入口の引き戸を開けると、参加者の方たちが笑顔で迎えてくださいました。

テーブルや椅子の配置もあり、お顔が見えた方もいらっしゃって、その笑顔を見た瞬間、不思議と肩の力が少し抜けたことを今でもよく覚えています。

私が座る少し高めの椅子まで歩き一礼をしてから腰を掛けました。マイクのスイッチを確認し、皆さまへご挨拶をします。

「皆さん、こんばんは。コスナサイクルの小砂です。」

「本日は、台風7号の影響でお足元が悪いなか、お集まりいただき誠にありがとうございます。」

この日の関東地方は台風7号と8号が接近していました。

最初のご挨拶を終えたあと、少し照れ笑いを浮かべながら、こんなことをお話ししました。

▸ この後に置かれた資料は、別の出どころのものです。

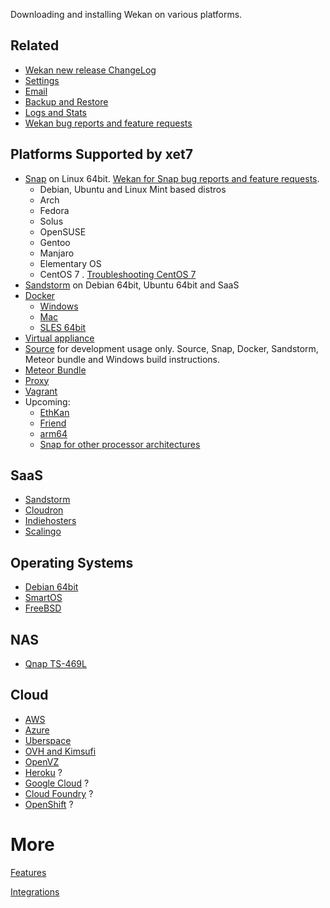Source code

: Downloading and installing Wekan on various platforms.

## Related 

* [Wekan new release ChangeLog](https://github.com/wekan/wekan/blob/devel/CHANGELOG.md)
* [Settings](https://github.com/wekan/wekan/wiki/Settings)
* [Email](https://github.com/wekan/wekan/wiki/Troubleshooting-Mail)
* [Backup and Restore](https://github.com/wekan/wekan/wiki/Backup)
* [Logs and Stats](https://github.com/wekan/wekan/wiki/Logs)
* [Wekan bug reports and feature requests](https://github.com/wekan/wekan/issues)

## <a name="Supported"></a>Platforms Supported by xet7

* [Snap](https://github.com/wekan/wekan/wiki/Snap) on Linux 64bit. [Wekan for Snap bug reports and feature requests](https://github.com/wekan/wekan-snap/issues).
  * Debian, Ubuntu and Linux Mint based distros
  * Arch
  * Fedora
  * Solus
  * OpenSUSE
  * Gentoo
  * Manjaro
  * Elementary OS
  * CentOS 7 . [Troubleshooting CentOS 7](https://github.com/wekan/wekan/issues/718)
* [Sandstorm](https://github.com/wekan/wekan/wiki/Sandstorm) on Debian 64bit, Ubuntu 64bit and SaaS
* [Docker](https://github.com/wekan/wekan/wiki/Docker)
  * [Windows](https://github.com/wekan/wekan/wiki/Windows)
  * [Mac](https://github.com/wekan/wekan/wiki/Mac)
  * [SLES 64bit](https://github.com/wekan/wekan/wiki/Install-Wekan-Docker-on-SUSE-Linux-Enterprise-Server-12-SP1)
* [Virtual appliance](https://github.com/wekan/wekan/wiki/virtual-appliance)
* [Source](https://github.com/wekan/wekan/wiki/Source) for development usage only. Source, Snap, Docker, Sandstorm, Meteor bundle and Windows build instructions.
* [Meteor Bundle](https://github.com/wekan/wekan/wiki/Meteor-bundle)
* [Proxy](https://github.com/wekan/wekan/issues/1480)
* [Vagrant](https://github.com/wekan/wekan/wiki/Vagrant)
* Upcoming:
  * [EthKan](https://github.com/EthKan)
  * [Friend](https://github.com/wekan/wekan/wiki/Friend)
  * [arm64](https://blog.wekan.team/2018/01/wekan-progress-on-x64-and-arm/index.html)
  * [Snap for other processor architectures](https://github.com/wekan/wekan-snap/issues/46)

## SaaS

* [Sandstorm](https://github.com/wekan/wekan/wiki/Sandstorm)
* [Cloudron](https://github.com/wekan/wekan/wiki/Cloudron)
* [Indiehosters](https://github.com/wekan/wekan/wiki/Indiehosters)
* [Scalingo](https://github.com/wekan/wekan/wiki/Scalingo)

## Operating Systems

* [Debian 64bit](https://github.com/wekan/wekan/wiki/Debian)
* [SmartOS](https://github.com/wekan/wekan/wiki/SmartOS)
* [FreeBSD](https://github.com/wekan/wekan/wiki/FreeBSD)

## NAS

* [Qnap TS-469L](https://github.com/wekan/wekan/issues/1180)

## Cloud 

* [AWS](https://github.com/wekan/wekan/wiki/AWS)
* [Azure](https://github.com/wekan/wekan/wiki/Azure)
* [Uberspace](https://github.com/wekan/wekan/wiki/Install-latest-Wekan-release-on-Uberspace)
* [OVH and Kimsufi](https://github.com/wekan/wekan/wiki/OVH)
* [OpenVZ](https://github.com/wekan/wekan/wiki/OpenVZ)
* [Heroku](https://github.com/wekan/wekan/wiki/Heroku) ?
* [Google Cloud](https://github.com/wekan/wekan/wiki/Google-Cloud) ?
* [Cloud Foundry](https://github.com/wekan/wekan/wiki/Cloud-Foundry) ?
* [OpenShift](https://github.com/wekan/wekan/wiki/OpenShift) ?

# More

[Features](https://github.com/wekan/wekan/wiki/Features)

[Integrations](https://github.com/wekan/wekan/wiki/Integrations)


[install_source]: https://github.com/wekan/wekan/wiki/Install-and-Update#install-manually-from-source
[installsource_windows]: https://github.com/wekan/wekan/wiki/Install-Wekan-from-source-on-Windows
[cloudron_button]: https://cloudron.io/img/button.svg
[cloudron_install]: https://cloudron.io/button.html?app=io.wekan.cloudronapp
[docker_image]: https://hub.docker.com/r/wekanteam/wekan/
[heroku_button]: https://www.herokucdn.com/deploy/button.png
[heroku_deploy]: https://heroku.com/deploy?template=https://github.com/wekan/wekan/tree/master
[indiehosters_button]: https://indie.host/signup.png
[indiehosters_saas]: https://indiehosters.net/shop/product/wekan-20
[sandstorm_button]: https://img.shields.io/badge/try-Wekan%20on%20Sandstorm-783189.svg
[sandstorm_appdemo]: https://demo.sandstorm.io/appdemo/m86q05rdvj14yvn78ghaxynqz7u2svw6rnttptxx49g1785cdv1h
[scalingo_button]: https://cdn.scalingo.com/deploy/button.svg
[scalingo_deploy]: https://my.scalingo.com/deploy?source=https://github.com/wekan/wekan#master
[wekan_mongodb]: https://github.com/wekan/wekan-mongodb
[wekan_postgresql]: https://github.com/wekan/wekan-postgresql
[wekan_cleanup]: https://github.com/wekan/wekan-cleanup
[wekan_logstash]: https://github.com/wekan/wekan-logstash
[autoinstall]: https://github.com/wekan/wekan-autoinstall
[autoinstall_issue]: https://github.com/anselal/wekan/issues/18
[debian_wheezy_devuan_jessie]: https://github.com/wekan/sps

「普段はお客様とお話することがもちろん多いのですが、このように皆さまの前でお話することは緊張します。」

そう言うと、会場から自然と笑い声が聞こえてきました。

その笑いに、私の方が少し救われたような気がしました。

初めてのトークショーという緊張は、そのままでした。でも、皆さまの笑顔や笑い声のおかげで少し肩の力が抜けたことを覚えています。

あの日は、私が1人で話す時間ではありませんでした。

会場の方たちと一緒につくっていく時間だったのだと、今振り返るとそう思います。

Meu Ladoという名前に込めた約束

今回のトークショーには、「Meu Lado(メウラード)」という名前を付けました。

この名前には、私にとって忘れることのできない思い出があります。

以前、私が手書きで発行していたニュースレターにも、「ちょっと役立つ情報―Meu Lado(メウラード)」という名前を付けていました。

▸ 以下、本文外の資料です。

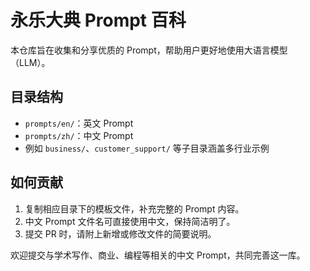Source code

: # 永乐大典 Prompt 百科

本仓库旨在收集和分享优质的 Prompt，帮助用户更好地使用大语言模型（LLM）。

## 目录结构

- `prompts/en/`：英文 Prompt
- `prompts/zh/`：中文 Prompt
- 例如 `business/`、`customer_support/` 等子目录涵盖多行业示例

## 如何贡献

1. 复制相应目录下的模板文件，补充完整的 Prompt 内容。
2. 中文 Prompt 文件名可直接使用中文，保持简洁明了。
3. 提交 PR 时，请附上新增或修改文件的简要说明。

欢迎提交与学术写作、商业、编程等相关的中文 Prompt，共同完善这一库。
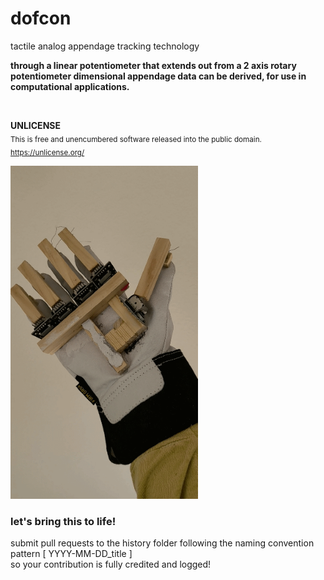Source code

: # dofcon
tactile analog appendage tracking technology

<b>through a linear potentiometer that extends out from a 2 axis rotary potentiometer dimensional appendage data can be derived, for use in computational applications.</b>

<br>

**UNLICENSE**  
<sub>This is free and unencumbered software released into the public domain.  
<https://unlicense.org/>  
</sub>

<img src="https://github.com/dofdev/dofcon/blob/main/history/2021-4-19_dofcon.gif" width="300px">

<br>

<h3>let's bring this to life!</h3>

submit pull requests to the history folder following the naming convention pattern [ YYYY-MM-DD_title ]
<br>so your contribution is fully credited and logged!
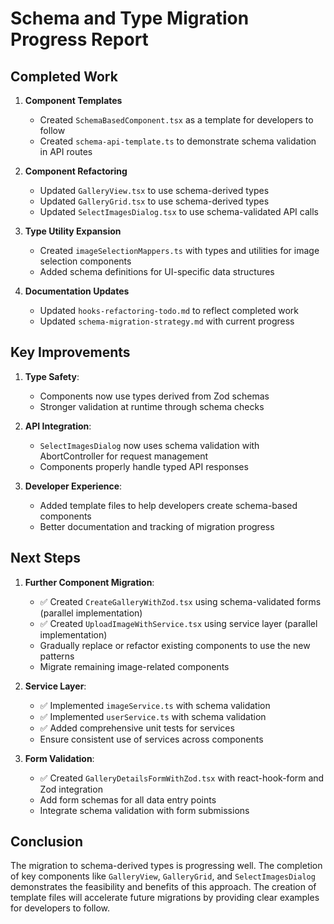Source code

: # Schema and Type Migration Progress Report

## Completed Work

1. **Component Templates**
   - Created `SchemaBasedComponent.tsx` as a template for developers to follow
   - Created `schema-api-template.ts` to demonstrate schema validation in API routes

2. **Component Refactoring**
   - Updated `GalleryView.tsx` to use schema-derived types
   - Updated `GalleryGrid.tsx` to use schema-derived types
   - Updated `SelectImagesDialog.tsx` to use schema-validated API calls

3. **Type Utility Expansion**
   - Created `imageSelectionMappers.ts` with types and utilities for image selection components
   - Added schema definitions for UI-specific data structures

4. **Documentation Updates**
   - Updated `hooks-refactoring-todo.md` to reflect completed work
   - Updated `schema-migration-strategy.md` with current progress

## Key Improvements

1. **Type Safety**:
   - Components now use types derived from Zod schemas
   - Stronger validation at runtime through schema checks

2. **API Integration**:
   - `SelectImagesDialog` now uses schema validation with AbortController for request management
   - Components properly handle typed API responses

3. **Developer Experience**:
   - Added template files to help developers create schema-based components
   - Better documentation and tracking of migration progress

## Next Steps

1. **Further Component Migration**:
   - ✅ Created `CreateGalleryWithZod.tsx` using schema-validated forms (parallel implementation)
   - ✅ Created `UploadImageWithService.tsx` using service layer (parallel implementation)
   - Gradually replace or refactor existing components to use the new patterns
   - Migrate remaining image-related components

2. **Service Layer**:
   - ✅ Implemented `imageService.ts` with schema validation
   - ✅ Implemented `userService.ts` with schema validation
   - ✅ Added comprehensive unit tests for services
   - Ensure consistent use of services across components

3. **Form Validation**:
   - ✅ Created `GalleryDetailsFormWithZod.tsx` with react-hook-form and Zod integration
   - Add form schemas for all data entry points
   - Integrate schema validation with form submissions

## Conclusion

The migration to schema-derived types is progressing well. The completion of key components like `GalleryView`, `GalleryGrid`, and `SelectImagesDialog` demonstrates the feasibility and benefits of this approach. The creation of template files will accelerate future migrations by providing clear examples for developers to follow.
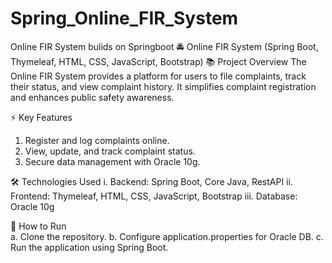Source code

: # Spring_Online_FIR_System
Online FIR System bulids on Springboot
🚔 Online FIR System (Spring Boot, Thymeleaf, HTML, CSS, JavaScript, Bootstrap)
📚 Project Overview
The Online FIR System provides a platform for users to file complaints, track their status, and view complaint history. It simplifies complaint registration and enhances public safety awareness.

⚡ Key Features
1. Register and log complaints online.
2. View, update, and track complaint status.
3. Secure data management with Oracle 10g.

🛠️ Technologies Used
i. Backend: Spring Boot, Core Java, RestAPI
ii. Frontend: Thymeleaf, HTML, CSS, JavaScript, Bootstrap
iii. Database: Oracle 10g

🚀 How to Run\
a. Clone the repository.
b. Configure application.properties for Oracle DB.
c. Run the application using Spring Boot.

実は、「Meu Lado」という名前を考えてくださったのは、若くして亡くなられた1人のお得意様です。

ロードバイクやマウンテンバイクでご一緒することも多く、私にとって本当に大切なお得意様のお一人でした。

ある日、その方が、「何かチームネームを考えない?」と声をかけてくださり、一緒に考えてくださったのが「Meu Lado」という名前です。

ポルトガル語で直訳すると「私のそば」。
スラングでは、「君は僕の仲間だよ。」そんな温かな意味を持つ言葉だそうです。

名前を考えてくださってから数年後、その方は若くして旅立たれました。

「いつか、本当に大切な場面がきたときに使おう。」そんな気持ちが、ずっと心のどこかにあったんです。

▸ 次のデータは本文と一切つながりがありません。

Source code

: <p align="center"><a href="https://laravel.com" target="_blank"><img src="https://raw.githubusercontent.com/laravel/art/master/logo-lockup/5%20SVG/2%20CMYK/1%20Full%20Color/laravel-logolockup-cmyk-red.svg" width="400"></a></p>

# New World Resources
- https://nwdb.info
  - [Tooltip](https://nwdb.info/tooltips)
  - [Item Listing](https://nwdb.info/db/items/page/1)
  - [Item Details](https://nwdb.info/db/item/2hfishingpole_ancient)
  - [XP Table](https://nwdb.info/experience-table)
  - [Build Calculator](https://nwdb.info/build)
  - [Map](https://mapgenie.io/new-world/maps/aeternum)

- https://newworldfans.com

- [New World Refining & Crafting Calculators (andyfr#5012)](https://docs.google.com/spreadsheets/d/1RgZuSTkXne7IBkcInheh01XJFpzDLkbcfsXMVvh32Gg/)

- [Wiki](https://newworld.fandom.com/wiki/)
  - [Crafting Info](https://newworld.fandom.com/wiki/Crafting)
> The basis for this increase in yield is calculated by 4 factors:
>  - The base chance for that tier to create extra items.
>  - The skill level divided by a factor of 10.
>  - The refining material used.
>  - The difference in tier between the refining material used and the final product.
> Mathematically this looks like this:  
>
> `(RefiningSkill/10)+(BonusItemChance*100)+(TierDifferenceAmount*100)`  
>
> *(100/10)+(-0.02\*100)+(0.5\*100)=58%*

最初にその想いを込めたのが、手書きのニュースレターでした。

そして今回、トークショーの準備を進める中でスタッフの皆さんから、「この名前を、今回のトークショーにも付けませんか。」そんな提案をいただきました。

私は、その言葉を聞いたとき、迷うことはありませんでした。

この名前で始めよう。

あの日、会場へ足を運んでくださった皆さん

準備を支えてくださったスタッフの皆さん

地域でつながってきた仲間

そして、もう直接お会いすることはできませんが、この名前を残してくださった大切なお得意様。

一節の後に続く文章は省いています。